Two quotes from the paper that I think will motivate people to read it: "Rigorou...

jeffbee · on June 7, 2021

Ehhhh, doesn't align with my experience. I think FDB is actually really poorly tested. When I was evaluating it for replacement of the metadata key-value store at a major, public web services company we found that injecting faults into virtual NVMe devices on individual replicas would cause corrupt results returned to clients. We also found that it would just crash-loop on Linux systems with huge pages, because although someone from the project had written a huge-page-aware C++ allocator "for performance", evidently nobody had ever actually tried to use it, including the author.

It's also really, really weird that their non-scalable architecture hits a brick wall at 25 machines. Ignoring the correctness flaws, it only works if you can either design around that limit by sharding, and never off cross-shard transactions, or if you can assure yourself that your use case will never outgrow half a rack of equipment.

fnordpiglet · on June 7, 2021

Can you fix a point in time? Software evolves and I think a point I saw is that it wasn’t well tested then they changed once production workloads told them it needs to change.

rbranson · on June 7, 2021

Were there other distributed databases that did pass the fault injection testing?

jeffbee · on June 7, 2021

There weren't any, which is why that particular shop elected to roll their own distributed system on top of rocks.

In general I think people who think they want to do FoundationDB owe themselves a serious contemplation of the cost/benefit of using Cloud Spanner instead. Obviously you cannot do your own fault injection testing of Spanner, but it does have end-to-end checksums.

sigstoat · on June 7, 2021

> There weren't any, which is why that particular shop elected to roll their own distributed system on top of rocks.

that's nuts. rocks could've been added as a storage engine to fdb far more easily.

jeffbee · on June 7, 2021

For the record, I said the same thing. But it's a management problem because on the one hand you have a known open project with demonstrable flaws, and on the other you have your own in-house developers and you will tend to discount the bugs they haven't written yet.

But, also for the same record, thinking you can implement a reliable, globally-replicated key-value store on top of FoundationDB that is cheaper and better than Cloud Spanner may be evidence of the same cognitive bias.

sigstoat · on June 7, 2021

> But, also for the same record, thinking you can implement a reliable, globally-replicated key-value store on top of FoundationDB that is cheaper and better than Cloud Spanner may be evidence of the same cognitive bias.

man, good thing nobody made any claim like that.

ryanworl · on June 7, 2021

This is currently in progress right now.

https://github.com/apple/foundationdb/blob/e7d7b39f12afa8ea2...

bpicolo · on June 7, 2021

What were the strong contenders?

_vvhw · on June 7, 2021

Thanks for the quotes, I've been wanting to read this paper for some time. Great to see they went through the consensus literature and made a decision to go with Active Disk Paxos, instead of stopping short and not fully understanding the consensus they're building on.
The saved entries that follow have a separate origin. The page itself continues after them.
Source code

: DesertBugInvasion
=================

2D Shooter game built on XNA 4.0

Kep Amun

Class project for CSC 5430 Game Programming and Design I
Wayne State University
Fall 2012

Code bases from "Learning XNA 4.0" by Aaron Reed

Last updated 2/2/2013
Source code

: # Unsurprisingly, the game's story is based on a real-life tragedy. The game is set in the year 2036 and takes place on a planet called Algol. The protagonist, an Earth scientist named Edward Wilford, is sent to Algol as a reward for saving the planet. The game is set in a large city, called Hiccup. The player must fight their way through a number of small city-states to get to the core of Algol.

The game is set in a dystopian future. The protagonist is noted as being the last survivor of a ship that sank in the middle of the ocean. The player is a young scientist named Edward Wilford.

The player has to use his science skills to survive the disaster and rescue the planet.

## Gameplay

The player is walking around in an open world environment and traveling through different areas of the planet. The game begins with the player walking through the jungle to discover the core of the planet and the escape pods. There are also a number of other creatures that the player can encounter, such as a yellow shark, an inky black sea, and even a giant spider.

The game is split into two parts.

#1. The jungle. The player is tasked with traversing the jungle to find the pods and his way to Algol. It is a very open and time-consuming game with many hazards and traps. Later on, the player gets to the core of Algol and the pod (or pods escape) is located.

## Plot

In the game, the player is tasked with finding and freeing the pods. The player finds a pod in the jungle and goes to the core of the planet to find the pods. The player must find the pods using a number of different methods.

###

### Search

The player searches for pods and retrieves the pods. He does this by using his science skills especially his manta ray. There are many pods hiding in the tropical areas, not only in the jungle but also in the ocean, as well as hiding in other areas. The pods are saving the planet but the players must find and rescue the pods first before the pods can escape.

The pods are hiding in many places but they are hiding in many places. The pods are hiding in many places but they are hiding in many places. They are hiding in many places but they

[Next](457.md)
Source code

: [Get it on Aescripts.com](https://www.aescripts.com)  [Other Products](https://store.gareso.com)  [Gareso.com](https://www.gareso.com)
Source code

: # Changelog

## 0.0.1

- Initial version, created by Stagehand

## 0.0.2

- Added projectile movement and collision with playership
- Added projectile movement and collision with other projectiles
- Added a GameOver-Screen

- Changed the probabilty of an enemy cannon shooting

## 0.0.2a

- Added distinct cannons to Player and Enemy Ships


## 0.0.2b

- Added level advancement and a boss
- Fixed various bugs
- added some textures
The consensus and replication protocol is such a huge part of building a distributed database.

fizwhiz · on June 7, 2021

> de novo Paxos implementation written in Flow

That's... brave. Flow is a DSL built on top of C++?

alistairw · on June 7, 2021

Yeah it's their own language on top of c++ to help them with testing distributed systems with deterministic simulation.

Their talk from a while ago about it was something that really blew me away at the time [0]

[0] https://www.youtube.com/watch?v=4fFDFbi3toc

sandinmyjoints · on June 7, 2021

What is the Flow referred to here?

oconnor663 · on June 7, 2021

It's an async/await framework for C++. I'm not sure what the best source on this is, but here's a discussion: https://forums.foundationdb.org/t/why-was-flow-developed/171...

My understanding is that FDB relies heavily on deterministic simulations for testing, and that their async/await model is a big part of how they make sure they cover different possible interleavings in a deterministic way.